Garland detectives are combing through both journalism and real estate records of slain reporter Jacinto “Jay” Hernandez Torres in the search for his killer, Garland police said this week.
Detectives confiscated reporter notebooks that were in his car when Torres was found shot to death June 13 in the backyard of a Garland residence, family members said. They also have provided Garland police with the names of more than 30 tenants who lived on property owned by Torres’ company, The Establishment Inc. in Dallas.
Torres was a freelance reporter and photographer for La Estrella, the Star-Telegram’s bilingual publication, for almost two decades and he was a real estate agent. As a journalist, he went by the name Jay Torres.
“Detectives are going through a lot of information,” Garland police Lt. Pedro Barineau said Tuesday. “And they are looking at everything. The problem is that he was there several days before he was found.”
Police don’t believe Torres was robbed, because he wasn’t missing any items.
“Detectives have several leads, but they are having to interview several different people,” Barineau said.
Although he never provided his family with details of the stories he was working on, Torres had written “risky” stories in the past, his daughter, Aline Torres, said in a telephone interview this week.
She said he had been working on a story since October that she described as risky, but she said her father did not go into detail about it.
Anyone with information is asked to contact Garland police. Tips also can be submitted to Garland Crime Stoppers at (972) 272-8477 or garlandcrimestoppers.org.
In one of his last stories for La Estrella, Torres interviewed a group of Mexican citizens who traveled in eight vehicles to México to vote in the June 5 elections.
According to the story Torres wrote, a group of doctors and attorneys were part of the caravan. They had received their degrees in Mexico but had immigrated to the United States to work in the construction industry.
“I called Jay to talk about doing a feature story about professionals from México who work in construction, restaurants or the service industry,” Juan Antonio Ramos, executive editor of La Estrella, said. “A sort of human interest story about those professionals who have immigrated to this country.”
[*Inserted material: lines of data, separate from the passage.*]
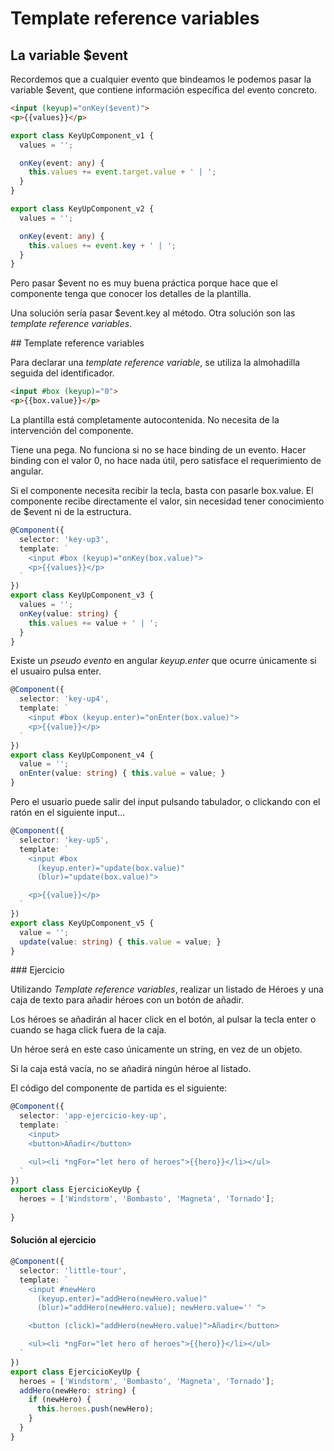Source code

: # Template reference variables

## La variable $event

Recordemos que a cualquier evento que bindeamos le podemos pasar la variable $event, que contiene información específica del evento concreto.

```html
<input (keyup)="onKey($event)">
<p>{{values}}</p>
```

```typescript
export class KeyUpComponent_v1 {
  values = '';

  onKey(event: any) {
    this.values += event.target.value + ' | ';
  }
}
```

```typescript
export class KeyUpComponent_v2 {
  values = '';

  onKey(event: any) {
    this.values += event.key + ' | ';
  }
}
```

Pero pasar $event no es muy buena práctica porque hace que el componente tenga que conocer los detalles de la plantilla.

Una solución sería pasar $event.key al método. Otra solución son las *template reference variables*.


## Template reference variables

Para declarar una *template reference variable*, se utiliza la almohadilla seguida del identificador.

```html
<input #box (keyup)="0">
<p>{{box.value}}</p>
```

La plantilla está completamente autocontenida. No necesita de la intervención del componente.

Tiene una pega. No funciona si no se hace binding de un evento. Hacer binding con el valor 0, no hace nada útil, pero satisface el requerimiento de angular.

Si el componente necesita recibir la tecla, basta con pasarle box.value. El componente recibe directamente el valor, sin necesidad tener conocimiento de $event ni de la estructura.

```typescript
@Component({
  selector: 'key-up3',
  template: `
    <input #box (keyup)="onKey(box.value)">
    <p>{{values}}</p>
  `
})
export class KeyUpComponent_v3 {
  values = '';
  onKey(value: string) {
    this.values += value + ' | ';
  }
}
```

Existe un *pseudo evento* en angular *keyup.enter* que ocurre únicamente si el usuairo pulsa enter.

```typescript
@Component({
  selector: 'key-up4',
  template: `
    <input #box (keyup.enter)="onEnter(box.value)">
    <p>{{value}}</p>
  `
})
export class KeyUpComponent_v4 {
  value = '';
  onEnter(value: string) { this.value = value; }
}
```

Pero el usuario puede salir del input pulsando tabulador, o clickando con el ratón en el siguiente input...

```typescript
@Component({
  selector: 'key-up5',
  template: `
    <input #box
      (keyup.enter)="update(box.value)"
      (blur)="update(box.value)">

    <p>{{value}}</p>
  `
})
export class KeyUpComponent_v5 {
  value = '';
  update(value: string) { this.value = value; }
}
```

### Ejercicio

Utilizando *Template reference variables*, realizar un listado de Héroes y una caja de texto para añadir héroes con un botón de añadir.

Los héroes se añadirán al hacer click en el botón, al pulsar la tecla enter o cuando se haga click fuera de la caja.

Un héroe será en este caso únicamente un string, en vez de un objeto.

Si la caja está vacía, no se añadirá ningún héroe al listado.

El código del componente de partida es el siguiente:

```typescript
@Component({
  selector: 'app-ejercicio-key-up',
  template: `
    <input>
    <button>Añadir</button>

    <ul><li *ngFor="let hero of heroes">{{hero}}</li></ul>
  `
})
export class EjercicioKeyUp {
  heroes = ['Windstorm', 'Bombasto', 'Magneta', 'Tornado'];
  
}
```

#### Solución al ejercicio

```typescript
@Component({
  selector: 'little-tour',
  template: `
    <input #newHero
      (keyup.enter)="addHero(newHero.value)"
      (blur)="addHero(newHero.value); newHero.value='' ">

    <button (click)="addHero(newHero.value)">Añadir</button>

    <ul><li *ngFor="let hero of heroes">{{hero}}</li></ul>
  `
})
export class EjercicioKeyUp {
  heroes = ['Windstorm', 'Bombasto', 'Magneta', 'Tornado'];
  addHero(newHero: string) {
    if (newHero) {
      this.heroes.push(newHero);
    }
  }
}
```



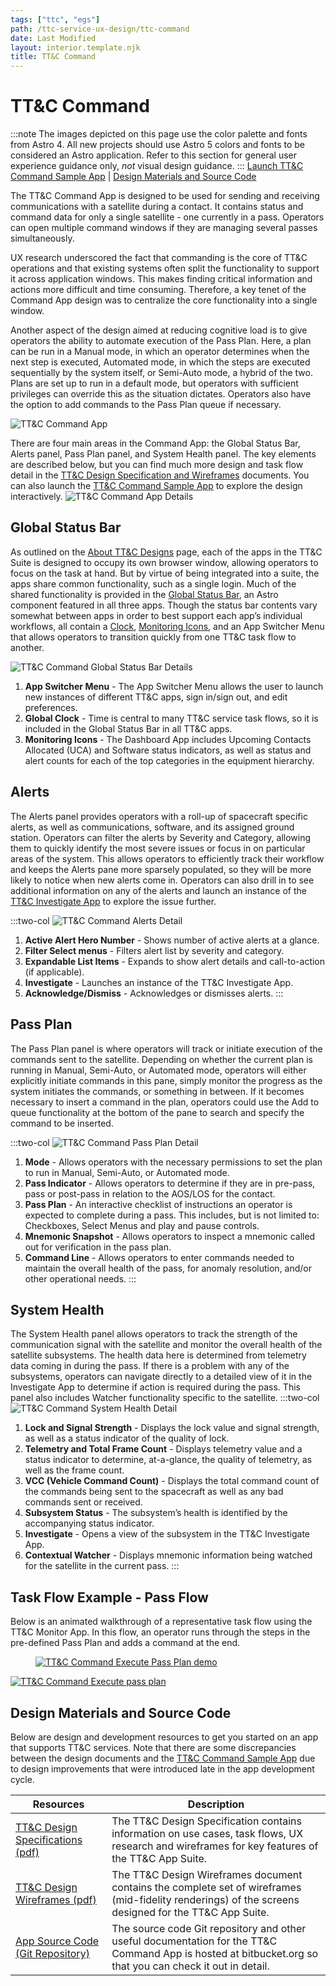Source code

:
 ```yaml
---
tags: ["ttc", "egs"]
path: /ttc-service-ux-design/ttc-command
date: Last Modified
layout: interior.template.njk
title: TT&C Command
---
```


# TT&C Command

:::note
The images depicted on this page use the color palette and fonts from Astro 4. All new projects should use Astro 5 colors and fonts to be considered an Astro application. Refer to this section for general user experience guidance only, _not_ visual design guidance.
:::
[Launch TT&C Command Sample App](https://ttc-command.astrouxds.com/) | [Design Materials and Source Code](#contentBottom)

The TT&C Command App is designed to be used for sending and receiving communications with a satellite during a contact. It contains status and command data for only a single satellite - one currently in a pass. Operators can open multiple command windows if they are managing several passes simultaneously.

UX research underscored the fact that commanding is the core of TT&C operations and that existing systems often split the functionality to support it across application windows. This makes finding critical information and actions more difficult and time consuming. Therefore, a key tenet of the Command App design was to centralize the core functionality into a single window.

Another aspect of the design aimed at reducing cognitive load is to give operators the ability to automate execution of the Pass Plan. Here, a plan can be run in a Manual mode, in which an operator determines when the next step is executed, Automated mode, in which the steps are executed sequentially by the system itself, or Semi-Auto mode, a hybrid of the two. Plans are set up to run in a default mode, but operators with sufficient privileges can override this as the situation dictates. Operators also have the option to add commands to the Pass Plan queue if necessary.

![TT&C Command App](/img/service-specific-ux-design/ttc-command-app.png)

There are four main areas in the Command App: the Global Status Bar, Alerts panel, Pass Plan panel, and System Health panel. The key elements are described below, but you can find much more design and task flow detail in the [TT&C Design Specification and Wireframes](/ttc-service-ux-design/ttc-command#contentBottom) documents. You can also launch the [TT&C Command Sample App](https://ttc-command.astrouxds.com/) to explore the design interactively.
![TT&C Command App Details](/img/service-specific-ux-design/ttc-command-app-details.png)

## Global Status Bar

As outlined on the [About TT&C Designs](/ttc-service-ux-design/about-the-ttc-designs) page, each of the apps in the TT&C Suite is designed to occupy its own browser window, allowing operators to focus on the task at hand. But by virtue of being integrated into a suite, the apps share common functionality, such as a single login. Much of the shared functionality is provided in the [Global Status Bar](/components/global-status-bar), an Astro component featured in all three apps. Though the status bar contents vary somewhat between apps in order to best support each app’s individual workflows, all contain a [Clock](/components/clock), [Monitoring Icons](/components/icons-and-symbols), and an App Switcher Menu that allows operators to transition quickly from one TT&C task flow to another.

![TT&C Command Global Status Bar Details](/img/service-specific-ux-design/ttc-command-global-status-bar-details.png)

1. **App Switcher Menu** - The App Switcher Menu allows the user to launch new instances of different TT&C apps, sign in/sign out, and edit preferences.
2. **Global Clock** - Time is central to many TT&C service task flows, so it is included in the Global Status Bar in all TT&C apps.
3. **Monitoring Icons** - The Dashboard App includes Upcoming Contacts Allocated (UCA) and Software status indicators, as well as status and alert counts for each of the top categories in the equipment hierarchy.

## Alerts

The Alerts panel provides operators with a roll-up of spacecraft specific alerts, as well as communications, software, and its assigned ground station. Operators can filter the alerts by Severity and Category, allowing them to quickly identify the most severe issues or focus in on particular areas of the system. This allows operators to efficiently track their workflow and keeps the Alerts pane more sparsely populated, so they will be more likely to notice when new alerts come in. Operators can also drill in to see additional information on any of the alerts and launch an instance of the [TT&C Investigate App](/ttc-service-ux-design/ttc-investigate) to explore the issue further.

:::two-col
![TT&C Command Alerts Detail](/img/service-specific-ux-design/ttc-monitor-alerts-details.png)

1. **Active Alert Hero Number** - Shows number of active alerts at a glance.
2. **Filter Select menus** - Filters alert list by severity and category.
3. **Expandable List Items** - Expands to show alert details and call-to-action (if applicable).
4. **Investigate** - Launches an instance of the TT&C Investigate App.
5. **Acknowledge/Dismiss** - Acknowledges or dismisses alerts.
   :::

## Pass Plan

The Pass Plan panel is where operators will track or initiate execution of the commands sent to the satellite. Depending on whether the current plan is running in Manual, Semi-Auto, or Automated mode, operators will either explicitly initiate commands in this pane, simply monitor the progress as the system initiates the commands, or something in between. If it becomes necessary to insert a command in the plan, operators could use the Add to queue functionality at the bottom of the pane to search and specify the command to be inserted.

:::two-col
![TT&C Command Pass Plan Detail](/img/service-specific-ux-design/ttc-command-pass-plan-details.png)

1. **Mode** - Allows operators with the necessary permissions to set the plan to run in Manual, Semi-Auto, or Automated mode.
2. **Pass Indicator** - Allows operators to determine if they are in pre-pass, pass or post-pass in relation to the AOS/LOS for the contact.
3. **Pass Plan** - An interactive checklist of instructions an operator is expected to complete during a pass. This includes, but is not limited to: Checkboxes, Select Menus and play and pause controls.
4. **Mnemonic Snapshot** - Allows operators to inspect a mnemonic called out for verification in the pass plan.
5. **Command Line** - Allows operators to enter commands needed to maintain the overall health of the pass, for anomaly resolution, and/or other operational needs.
   :::

## System Health

The System Health panel allows operators to track the strength of the communication signal with the satellite and monitor the overall health of the satellite subsystems. The health data here is determined from telemetry data coming in during the pass. If there is a problem with any of the subsystems, operators can navigate directly to a detailed view of it in the Investigate App to determine if action is required during the pass. This panel also includes Watcher functionality specific to the satellite.
:::two-col
![TT&C Command System Health Detail](/img/service-specific-ux-design/ttc-command-system-health-details.png)

1. **Lock and Signal Strength** - Displays the lock value and signal strength, as well as a status indicator of the quality of lock.
2. **Telemetry and Total Frame Count** - Displays telemetry value and a status indicator to determine, at-a-glance, the quality of telemetry, as well as the frame count.
3. **VCC (Vehicle Command Count)** - Displays the total command count of the commands being sent to the spacecraft as well as any bad commands sent or received.
4. **Subsystem Status** - The subsystem’s health is identified by the accompanying status indicator.
5. **Investigate** - Opens a view of the subsystem in the TT&C Investigate App.
6. **Contextual Watcher** - Displays mnemonic information being watched for the satellite in the current pass.
   :::

## Task Flow Example - Pass Flow

Below is an animated walkthrough of a representative task flow using the TT&C Monitor App. In this flow, an operator runs through the steps in the pre-defined Pass Plan and adds a command at the end.

<div markdown="1">
	<figure markdown="1" >
		<a href="#demo" class="demo" name="close">
			<span class="icon-play"></span>
			<img src="/img/service-specific-ux-design/ttc-command-execute-pass-plan-placeholder.png"
			alt="TT&C Command Execute Pass Plan demo" />
		</a>
	</figure>
	<a href="#close" class="lightbox" id="demo">
		<img src="/img/service-specific-ux-design/ttc-command-execute-pass-plan.gif" alt="TT&C Command Execute pass plan" />
	</a>
</div>

## Design Materials and Source Code

Below are design and development resources to get you started on an app that supports TT&C services. Note that there are some discrepancies between the design documents and the [TT&C Command Sample App](https://ttc-command.astrouxds.com/) due to design improvements that were introduced late in the app development cycle.

| Resources                                                                                                                       | Description                                                                                                                                               |
| ------------------------------------------------------------------------------------------------------------------------------- | --------------------------------------------------------------------------------------------------------------------------------------------------------- |
| [TT&C Design Specifications (pdf)](https://s3-us-west-2.amazonaws.com/com.rocketcom.astrouxds/downloads/ttc-specifications.pdf) | The TT&C Design Specification contains information on use cases, task flows, UX research and wireframes for key features of the TT&C App Suite.           |
| [TT&C Design Wireframes (pdf)](https://s3-us-west-2.amazonaws.com/com.rocketcom.astrouxds/downloads/ttc-wireframes.pdf)         | The TT&C Design Wireframes document contains the complete set of wireframes (mid-fidelity renderings) of the screens designed for the TT&C App Suite.     |
| [App Source Code (Git Repository)](https://bitbucket.org/rocketcom/tt-c-command/src/master/)                                    | The source code Git repository and other useful documentation for the TT&C Command App is hosted at bitbucket.org so that you can check it out in detail. |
Torres agreed to work on the assignment.
“That was the last conversation we had,” Ramos said. “He was diligent in pursuing leads, he’d look very carefully into those stories and whenever he had something definite, he would call us to talk about it.”
Ramos said Garland police have not contacted him.
Family members said that Torres had five to six reporter notebooks in his car and carried one or two with him. Those notebooks are being reviewed by Garland police.
Aline Torres said stories written by her father angered several readers in the past.
“He had written stories on Hispanics getting scammed, and that pissed off some people,” she said.
Torres considered surveillance camera
Torres also had to deal from time to time with angry tenants as part of his real estate business.
His son, Gibran Torres, said at least one of them had a long criminal history.
“He had talked about installing a surveillance camera at his office in Dallas,” Gibran Torres said. “The windows were so high at his office that he couldn’t see who was approaching his door. He felt it would be safer if he could see them.”
Family members said Torres wrote everything down and didn’t use a computer.
“We’re having to go through all his records and then giving it to the police to help them with the investigation,” Gibran Torres said. “We’re hoping it helps.”
Torres was last seen June 11 at a Garland home that was for sale in the 4200 block of Mayflower Drive. Gibran Torres said his father met with a foundation repair contractor at the residence, where the Dallas journalist would be found dead a few days later.
“I texted him about 6 p.m. on that Friday but he didn’t respond,” Aline Torres said in a telephone interivew. “I tried again on Saturday, the next day, and again he didn’t answer, but I wasn’t worried.”
Torres’ business partner found his body on the evening of June 13. Garland police said that Torres had been dead for “multiple days.”
National organizations speak out
National organizations including the United Nations agency tasked with defending press freedom have called for investigation into the death.
“I condemn the murder of Jacinto Hernández Torres,” Irina Bokova, Director-General of the UN Educational, Scientific and Cultural Organization (UNESCO), said in a statement released Wednesday. “I call on the authorities to investigate this killing and its motives so that those responsible for it be brought to trial.”
Carlos Lauría, the Committee to Protect Journalists’ senior program coordinator for the Americas said, “It’s important that authorities thoroughly investigate the murder of Jay Torres, including whether his journalistic work was the motive for his death."
Mekahlo Medina, national president of the National Association of Hispanic Journalists, said Torres’ homicide affected the organization.
“We are alarmed by the death of Jay and urge the authorities to investigate thoroughly, including whether his journalistic work was the cause of his death,” Medina said.
Since 1992, seven journalists have been killed in the United States, according to statistics from the Committee to Protect Journalists, based in New York. Four were murdered and three killed while on dangerous assignments. Those assignments included demonstrations, riots, clashes between rival groups and mob situations.
This report contains information from La Estrella and Star-Telegram archives.